The federal Liberal government unveiled a long-awaited action plan Friday to address international concerns about the failing ecological health of Wood Buffalo National Park.
It comes almost two years after the United Nations Education, Scientific and Cultural Organization (UNESCO) warned that the park was in danger of losing its World Heritage status owing to poor management.
The 96-page action plan identifies 140 measures, including a commitment that all future environmental assessments under federal jurisdiction consider specific and cumulative effects on the park.
Melody Lepine, director of government and industry relations with the region’s Mikisew Cree First Nation (MCFN), said it’s a positive step that will ensure companies study water flows on the Athabasca and Peace Rivers when they propose new projects.
“But it’s still not clear there’s going to be enough water to meet the delta’s ecological needs," she said Friday by phone.
Concerns over low water flows date back years to construction of the W.A.C. Bennett Dam on the Peace River in the 1960s.
More recently, BC Hydro’s massive Site C dam did not include an assessment of cumulative impacts, and the federal government said it lacked authority to launch a new study, despite an earlier UNESCO recommendation to do so.
Environment and Climate Change Canada has since told the joint review panel studying Teck Resources Ltd.’s proposed Frontier oil sands mine to consider cumulative effects of the project, which is located about 30 kilometres from the park’s southern edge.

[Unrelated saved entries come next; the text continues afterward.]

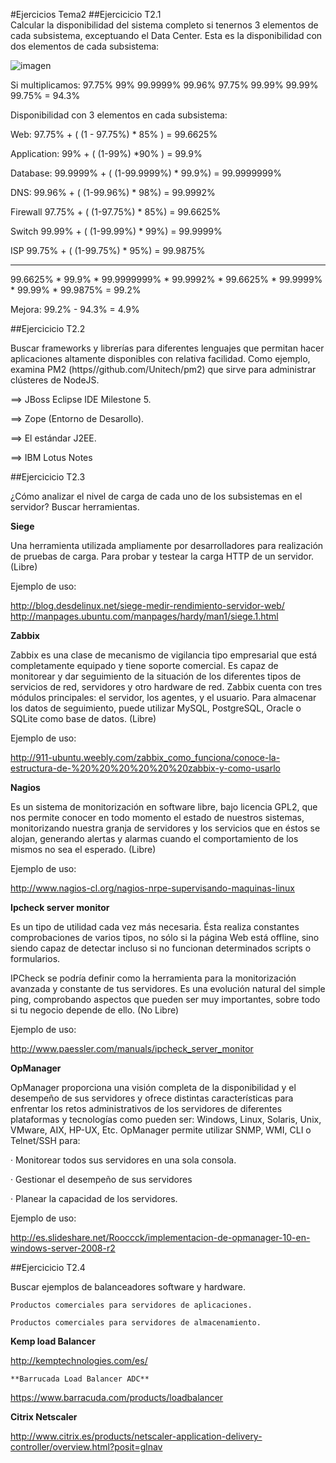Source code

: ﻿#Ejercicios Tema2
##Ejercicicio T2.1	
Calcular la disponibilidad del sistema completo si tenernos 3 elementos de cada subsistema, exceptuando el Data Center.
Esta es la disponibilidad con dos elementos de cada subsistema:

![imagen](https://github.com/alvaro-gr/SWAP2015/blob/master/Trabajo_Clase/Ejercicios-Tema2/d1.png)


Si multiplicamos: 97.75%  99%  99.9999%  99.96%  97.75%  99.99%  99.99%  99.75% = 94.3%


Disponibilidad con 3 elementos en cada subsistema:

Web:
	97.75% + ( (1 - 97.75%) * 85% ) = 99.6625%

Application:
	99% + ( (1-99%) *90% ) = 99.9%

Database:
	99.9999% + ( (1-99.9999%) * 99.9%) = 99.9999999%

DNS:
	99.96%  + ( (1-99.96%) * 98%) = 99.9992%

Firewall
	97.75% + ( (1-97.75%) * 85%) = 99.6625%

Switch
	99.99% + ( (1-99.99%) * 99%) = 99.9999%

ISP
	99.75% + ( (1-99.75%) * 95%) = 99.9875%

----------------------------------
99.6625% * 99.9% *  99.9999999% * 99.9992% * 99.6625% * 99.9999% * 99.99% * 99.9875% =  99.2%

Mejora:  99.2% - 94.3% =  4.9%


##Ejercicicio T2.2	

Buscar frameworks y librerías para diferentes lenguajes que permitan hacer aplicaciones altamente disponibles con relativa facilidad. Como ejemplo, examina PM2   (https//github.com/Unitech/pm2) que sirve para administrar clústeres de NodeJS.

==>	JBoss Eclipse IDE Milestone 5. 

==>	Zope (Entorno de Desarollo).

==>	El estándar J2EE.

==>	IBM Lotus Notes


##Ejercicicio T2.3	

¿Cómo analizar el nivel de carga de cada uno de los subsistemas en el servidor? Buscar herramientas.

**Siege**

Una herramienta utilizada ampliamente por desarrolladores para realización de pruebas de carga. Para probar y testear la carga HTTP de un servidor. (Libre)

Ejemplo de uso:

<http://blog.desdelinux.net/siege-medir-rendimiento-servidor-web/>
<http://manpages.ubuntu.com/manpages/hardy/man1/siege.1.html>


**Zabbix**

Zabbix es una clase de mecanismo de vigilancia tipo empresarial que está completamente equipado y tiene soporte comercial. Es capaz de monitorear y dar seguimiento de la situación de los diferentes tipos de servicios de red, servidores y otro hardware de red. Zabbix cuenta con tres módulos principales: el servidor, los agentes, y el usuario. Para almacenar los datos de seguimiento, puede utilizar MySQL, PostgreSQL, Oracle o SQLite como base de datos.  (Libre)

Ejemplo de uso:

 <http://911-ubuntu.weebly.com/zabbix_como_funciona/conoce-la-estructura-de-%20%20%20%20%20%20zabbix-y-como-usarlo>


**Nagios**

Es un sistema de monitorización en software libre, bajo licencia GPL2, que nos permite conocer en todo momento el estado de nuestros sistemas, monitorizando nuestra granja de servidores y los servicios que en éstos se alojan, generando alertas y alarmas cuando el comportamiento de los mismos no sea el esperado. (Libre)

Ejemplo de uso:

<http://www.nagios-cl.org/nagios-nrpe-supervisando-maquinas-linux>


**Ipcheck server monitor**

Es un tipo de utilidad cada vez más necesaria. Ésta realiza constantes comprobaciones de varios tipos, no sólo si la página Web está offline, sino siendo capaz de detectar incluso si no funcionan determinados scripts o formularios.

IPCheck se podría definir como la herramienta para la monitorización avanzada y constante de tus servidores. Es una evolución natural del simple ping, comprobando aspectos que pueden ser muy importantes, sobre todo si tu negocio depende de ello. (No Libre)

Ejemplo de uso: 

<http://www.paessler.com/manuals/ipcheck_server_monitor>


**OpManager**

OpManager proporciona una visión completa de la disponibilidad y el desempeño de sus servidores y ofrece distintas características para enfrentar los retos administrativos de los servidores de diferentes plataformas y tecnologías como pueden ser: Windows, Linux, Solaris, Unix, VMware, AIX, HP-UX, Etc.  OpManager permite utilizar SNMP, WMI, CLI o Telnet/SSH para:

·	Monitorear todos sus servidores en una sola consola.

·	Gestionar el desempeño de sus servidores

·	Planear la capacidad de los servidores.


Ejemplo de uso:

<http://es.slideshare.net/Rooccck/implementacion-de-opmanager-10-en-windows-server-2008-r2>

##Ejercicicio T2.4

Buscar ejemplos de balanceadores software y hardware.

	Productos comerciales para servidores de aplicaciones.

	Productos comerciales para servidores de almacenamiento.



  **Kemp load Balancer** 

 <http://kemptechnologies.com/es/>


    **Barrucada Load Balancer ADC**

 <https://www.barracuda.com/products/loadbalancer>

**Citrix Netscaler**

<http://www.citrix.es/products/netscaler-application-delivery-controller/overview.html?posit=glnav>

Ottawa says it expects a response to its plan when the World Heritage Committee holds its 43rd session in Baku, Azerbaijan, June 30 to July 10.
Ms. Lepine, whose community has signed a support agreement with Teck for the Frontier mine, said the federal blueprint lacks funding commitments and timelines for implementing its many recommendations. “We need to see it backed up,” she said.
“We just need more certainty that Canada’s actually going to take action, instead of just saying all the things that they’re going to do.”
Last year’s federal budget set aside $1.3-billion over five years for national parks. About $28-million of that was for Wood Buffalo.
The sprawling park straddles the Alberta-Northwest Territories boundary and covers some 45,000 square kilometres.
It’s home to one of the world’s largest free-roaming wood bison herds, nesting grounds for endangered whooping cranes and also ranks as one of the world’s largest inland deltas.
The park was named Canada’s eighth UNESCO World Heritage site in 1983, but has come under severe strain from developments both new and old.
The MCFN warned UNESCO of acute pressures in 2014, and a subsequent independent monitoring mission called the scale of threats “exceptional.”
A study last summer commissioned by Parks Canada concluded the delta’s ecological health is getting worse, citing impacts from climate change, as well as low water flows that result from B.C. hydro dams, and heavy industry in Alberta’s oil sands region.
In response to those concerns, the federal government said it plans to boost park staffing and increase scientific monitoring of tailings from the oil sands. There are also plans to “enhance” spring flooding to help restore the delta’s lakes and streams.
But Ms. Lepine questioned that plan, noting there is nothing in existing water management frameworks to compel releases from major hydro reservoirs in B.C.
“That’s an example of what we would like to see in the action plan that’s not there,” she said.